Fast Company reported on four companies that instituted a salary-transparency policy to see how it worked out, focusing especially on a social-media start-up called Buffer:
The social media startup has always been dedicated to “radical transparency,” not only internally, but externally as well. So it published everyone’s salary (from the CEO on down) as well as the formula used to calculate those wages. According to the founders, the move was aimed at facilitating trust, a key ingredient for an agile organization. They said disclosure could help other founders figure out their own compensation structure, not to mention that transparency led to feedback and increased productivity.
After a year, the founders of the company discovered that the system had eliminated negotiating — a positive effect, since it helped those less inclined to be aggressive about their salaries. But after analyzing the salary numbers last month, Buffer’s PR crafter Hailley Griffis found that there was still a $10,000 pay disparity between men and women. How could that be?

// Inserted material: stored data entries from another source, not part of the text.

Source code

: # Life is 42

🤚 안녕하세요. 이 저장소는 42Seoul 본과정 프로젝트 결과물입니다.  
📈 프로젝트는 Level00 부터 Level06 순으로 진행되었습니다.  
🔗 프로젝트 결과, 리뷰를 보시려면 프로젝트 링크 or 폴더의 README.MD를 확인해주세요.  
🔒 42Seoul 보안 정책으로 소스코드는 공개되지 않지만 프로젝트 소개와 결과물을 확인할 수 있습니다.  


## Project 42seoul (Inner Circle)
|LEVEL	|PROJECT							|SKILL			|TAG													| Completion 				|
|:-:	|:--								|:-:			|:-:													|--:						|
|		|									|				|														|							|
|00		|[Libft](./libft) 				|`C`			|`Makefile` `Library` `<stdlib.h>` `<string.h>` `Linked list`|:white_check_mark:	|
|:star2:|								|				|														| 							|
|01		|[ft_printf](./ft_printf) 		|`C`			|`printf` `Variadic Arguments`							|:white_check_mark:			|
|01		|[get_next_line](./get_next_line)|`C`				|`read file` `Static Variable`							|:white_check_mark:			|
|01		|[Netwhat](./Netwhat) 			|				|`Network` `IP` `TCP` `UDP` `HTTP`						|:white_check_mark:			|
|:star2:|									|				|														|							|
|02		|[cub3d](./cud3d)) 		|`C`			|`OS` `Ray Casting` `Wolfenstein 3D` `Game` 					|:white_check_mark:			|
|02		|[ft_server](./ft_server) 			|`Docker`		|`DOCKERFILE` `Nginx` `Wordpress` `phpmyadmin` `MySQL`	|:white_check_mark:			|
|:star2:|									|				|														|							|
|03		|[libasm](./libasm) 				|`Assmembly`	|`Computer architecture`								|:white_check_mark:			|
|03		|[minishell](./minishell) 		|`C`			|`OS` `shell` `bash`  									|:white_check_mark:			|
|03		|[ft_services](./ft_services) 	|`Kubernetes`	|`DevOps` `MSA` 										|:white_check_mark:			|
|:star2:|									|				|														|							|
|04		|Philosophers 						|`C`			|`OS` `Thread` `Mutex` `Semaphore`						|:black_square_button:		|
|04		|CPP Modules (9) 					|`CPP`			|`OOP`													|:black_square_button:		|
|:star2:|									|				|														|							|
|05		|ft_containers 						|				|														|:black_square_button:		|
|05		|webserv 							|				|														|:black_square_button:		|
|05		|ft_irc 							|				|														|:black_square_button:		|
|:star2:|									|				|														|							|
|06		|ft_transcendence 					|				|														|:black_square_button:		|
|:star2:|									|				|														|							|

Griffis explains that when you look for experience you build in implicit bias:
When the analysis was done, Buffer had 80 employees, 30% of whom are women, 70% men. “More women (58.3% of all women) are set at the lower experience level of intermediate, whereas more men (61.4% of all men) are set at a higher experience level, advanced,” says Griffis. Additionally, Buffer has more men in development roles, which are higher paying positions. More men have been at the company longer.
People often assume that there are fewer female business leaders because women tend to leave the workforce at a higher rate than men, but new research has found that’s not the case. Women opt out of the workforce at roughly the same rate as men. But when they do leave, it’s because they’re less likely to be paid well and promoted into leadership roles, a separate study found. This leads to the “experience gap” that companies like Buffer are seeing. Fewer women and minorities are able to rise up the ranks, which means fewer high-paid women, despite salary transparency. Even if you can point to a pay structure and say, “Here’s how we pay all senior staff, regardless of gender or race,” that kind of openness won’t help if you’re not allowing women or minorities to reach that senior level.
So what’s to be done? Griffis told Fast Company that Buffer is “actively trying to hire more women for higher paying roles, like development, and making sure that women are moving up in their experience levels.” But when all else fails, companies could always try the simplest system of all: Hire women, pay them what they deserve to be paid, and promote them. Repeat.